Assigned task: Track down every line below that holds "Miniext" and copy it.

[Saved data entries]

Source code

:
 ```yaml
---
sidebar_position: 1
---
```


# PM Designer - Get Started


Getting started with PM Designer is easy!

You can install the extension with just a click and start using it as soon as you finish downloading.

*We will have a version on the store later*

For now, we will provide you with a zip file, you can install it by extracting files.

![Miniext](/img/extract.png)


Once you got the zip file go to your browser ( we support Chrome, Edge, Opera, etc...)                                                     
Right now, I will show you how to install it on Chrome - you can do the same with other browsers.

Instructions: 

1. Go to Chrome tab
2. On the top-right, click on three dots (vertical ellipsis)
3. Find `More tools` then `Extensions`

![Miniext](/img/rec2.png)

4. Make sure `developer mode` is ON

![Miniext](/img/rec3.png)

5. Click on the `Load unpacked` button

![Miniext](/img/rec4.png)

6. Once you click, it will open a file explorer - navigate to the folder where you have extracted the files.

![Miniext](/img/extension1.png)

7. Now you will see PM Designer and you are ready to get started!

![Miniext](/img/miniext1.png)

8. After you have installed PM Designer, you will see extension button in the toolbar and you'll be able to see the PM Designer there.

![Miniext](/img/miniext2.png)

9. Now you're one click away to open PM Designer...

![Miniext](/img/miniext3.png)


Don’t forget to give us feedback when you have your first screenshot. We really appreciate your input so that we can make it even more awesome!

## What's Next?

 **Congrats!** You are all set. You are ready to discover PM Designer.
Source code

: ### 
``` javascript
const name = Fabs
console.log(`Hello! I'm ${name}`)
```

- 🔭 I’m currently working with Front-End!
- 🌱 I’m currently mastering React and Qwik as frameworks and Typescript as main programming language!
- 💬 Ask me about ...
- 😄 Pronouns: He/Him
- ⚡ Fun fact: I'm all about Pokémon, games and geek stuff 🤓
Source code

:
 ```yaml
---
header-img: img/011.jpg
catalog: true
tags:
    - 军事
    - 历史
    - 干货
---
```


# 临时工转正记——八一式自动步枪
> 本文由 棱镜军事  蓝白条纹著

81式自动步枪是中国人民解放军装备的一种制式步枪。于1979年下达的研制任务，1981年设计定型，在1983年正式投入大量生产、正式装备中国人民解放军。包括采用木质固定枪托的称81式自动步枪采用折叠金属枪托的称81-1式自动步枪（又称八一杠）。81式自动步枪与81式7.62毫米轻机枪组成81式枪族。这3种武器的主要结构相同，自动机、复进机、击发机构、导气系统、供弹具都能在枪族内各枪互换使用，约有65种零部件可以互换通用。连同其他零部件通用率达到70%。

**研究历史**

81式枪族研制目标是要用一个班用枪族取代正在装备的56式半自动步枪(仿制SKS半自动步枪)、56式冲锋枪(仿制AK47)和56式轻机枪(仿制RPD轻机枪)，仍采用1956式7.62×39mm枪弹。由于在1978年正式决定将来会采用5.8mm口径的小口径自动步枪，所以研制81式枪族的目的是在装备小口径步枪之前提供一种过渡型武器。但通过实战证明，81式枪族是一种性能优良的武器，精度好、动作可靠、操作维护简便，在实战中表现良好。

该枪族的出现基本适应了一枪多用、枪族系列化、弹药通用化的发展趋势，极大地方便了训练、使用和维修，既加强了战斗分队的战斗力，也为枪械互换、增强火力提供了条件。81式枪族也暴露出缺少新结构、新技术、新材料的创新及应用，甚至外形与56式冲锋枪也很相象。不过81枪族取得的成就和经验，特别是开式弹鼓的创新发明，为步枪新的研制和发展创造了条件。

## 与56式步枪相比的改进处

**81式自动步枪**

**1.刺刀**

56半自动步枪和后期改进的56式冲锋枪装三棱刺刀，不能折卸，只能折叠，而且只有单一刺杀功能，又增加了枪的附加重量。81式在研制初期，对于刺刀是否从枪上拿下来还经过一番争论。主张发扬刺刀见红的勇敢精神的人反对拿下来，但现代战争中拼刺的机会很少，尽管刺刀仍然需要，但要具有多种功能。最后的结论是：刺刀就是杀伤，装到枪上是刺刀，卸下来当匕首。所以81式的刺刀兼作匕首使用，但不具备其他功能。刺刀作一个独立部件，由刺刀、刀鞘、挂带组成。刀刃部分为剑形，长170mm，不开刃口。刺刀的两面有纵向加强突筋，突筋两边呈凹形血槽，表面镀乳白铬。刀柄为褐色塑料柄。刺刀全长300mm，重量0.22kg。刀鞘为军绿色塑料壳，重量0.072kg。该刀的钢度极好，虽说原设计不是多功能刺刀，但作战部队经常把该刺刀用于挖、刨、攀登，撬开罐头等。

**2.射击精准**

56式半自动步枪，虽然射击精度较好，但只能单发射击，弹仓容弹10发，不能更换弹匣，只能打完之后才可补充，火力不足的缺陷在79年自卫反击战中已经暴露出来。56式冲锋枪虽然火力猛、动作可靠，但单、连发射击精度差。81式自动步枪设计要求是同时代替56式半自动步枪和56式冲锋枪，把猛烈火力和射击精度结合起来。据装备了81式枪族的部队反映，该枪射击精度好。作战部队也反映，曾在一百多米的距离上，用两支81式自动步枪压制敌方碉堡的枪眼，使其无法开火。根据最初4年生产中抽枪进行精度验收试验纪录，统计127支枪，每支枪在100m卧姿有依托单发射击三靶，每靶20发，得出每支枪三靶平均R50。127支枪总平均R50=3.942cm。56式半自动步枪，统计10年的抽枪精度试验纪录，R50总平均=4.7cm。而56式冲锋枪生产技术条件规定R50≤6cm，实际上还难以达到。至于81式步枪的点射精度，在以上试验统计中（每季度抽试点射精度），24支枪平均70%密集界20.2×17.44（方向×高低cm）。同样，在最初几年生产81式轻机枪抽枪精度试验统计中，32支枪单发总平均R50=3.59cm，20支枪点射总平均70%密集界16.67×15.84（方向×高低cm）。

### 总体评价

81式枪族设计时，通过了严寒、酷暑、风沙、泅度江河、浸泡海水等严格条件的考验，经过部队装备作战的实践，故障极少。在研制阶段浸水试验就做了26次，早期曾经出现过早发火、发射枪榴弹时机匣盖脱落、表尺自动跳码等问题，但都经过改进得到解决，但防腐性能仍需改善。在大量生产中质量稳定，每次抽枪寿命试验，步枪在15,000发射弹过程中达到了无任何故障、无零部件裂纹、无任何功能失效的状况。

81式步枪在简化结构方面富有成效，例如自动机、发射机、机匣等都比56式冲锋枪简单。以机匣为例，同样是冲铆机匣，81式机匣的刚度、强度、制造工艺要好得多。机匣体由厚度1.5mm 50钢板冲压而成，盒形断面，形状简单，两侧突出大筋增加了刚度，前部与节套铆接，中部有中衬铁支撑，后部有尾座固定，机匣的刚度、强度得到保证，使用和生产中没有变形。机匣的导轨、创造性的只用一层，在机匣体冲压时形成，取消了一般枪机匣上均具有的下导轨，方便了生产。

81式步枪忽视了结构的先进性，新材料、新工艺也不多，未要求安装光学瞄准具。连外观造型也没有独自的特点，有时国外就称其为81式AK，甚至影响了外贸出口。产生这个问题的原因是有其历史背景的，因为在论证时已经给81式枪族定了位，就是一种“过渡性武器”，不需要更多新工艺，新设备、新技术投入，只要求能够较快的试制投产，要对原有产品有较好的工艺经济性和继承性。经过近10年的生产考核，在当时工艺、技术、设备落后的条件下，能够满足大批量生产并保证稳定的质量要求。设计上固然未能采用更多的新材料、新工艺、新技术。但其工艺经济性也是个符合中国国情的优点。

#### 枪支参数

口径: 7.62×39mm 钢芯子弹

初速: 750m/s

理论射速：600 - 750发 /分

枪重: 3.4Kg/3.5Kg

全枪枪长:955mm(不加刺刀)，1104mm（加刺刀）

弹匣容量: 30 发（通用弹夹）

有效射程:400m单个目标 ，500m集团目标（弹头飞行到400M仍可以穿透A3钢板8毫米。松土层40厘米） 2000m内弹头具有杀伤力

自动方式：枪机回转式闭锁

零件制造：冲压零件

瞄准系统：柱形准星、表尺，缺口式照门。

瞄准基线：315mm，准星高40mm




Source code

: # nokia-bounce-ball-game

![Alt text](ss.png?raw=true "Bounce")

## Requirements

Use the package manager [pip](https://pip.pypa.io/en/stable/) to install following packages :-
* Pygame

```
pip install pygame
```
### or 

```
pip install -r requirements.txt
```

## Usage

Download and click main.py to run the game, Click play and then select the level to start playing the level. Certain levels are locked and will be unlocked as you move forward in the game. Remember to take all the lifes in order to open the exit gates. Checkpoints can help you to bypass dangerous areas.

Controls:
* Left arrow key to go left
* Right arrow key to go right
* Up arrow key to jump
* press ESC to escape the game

Answer to this problem:
![Miniext](/img/extract.png)
![Miniext](/img/rec2.png)
![Miniext](/img/rec3.png)
![Miniext](/img/rec4.png)
![Miniext](/img/extension1.png)
![Miniext](/img/miniext1.png)
![Miniext](/img/miniext2.png)
![Miniext](/img/miniext3.png)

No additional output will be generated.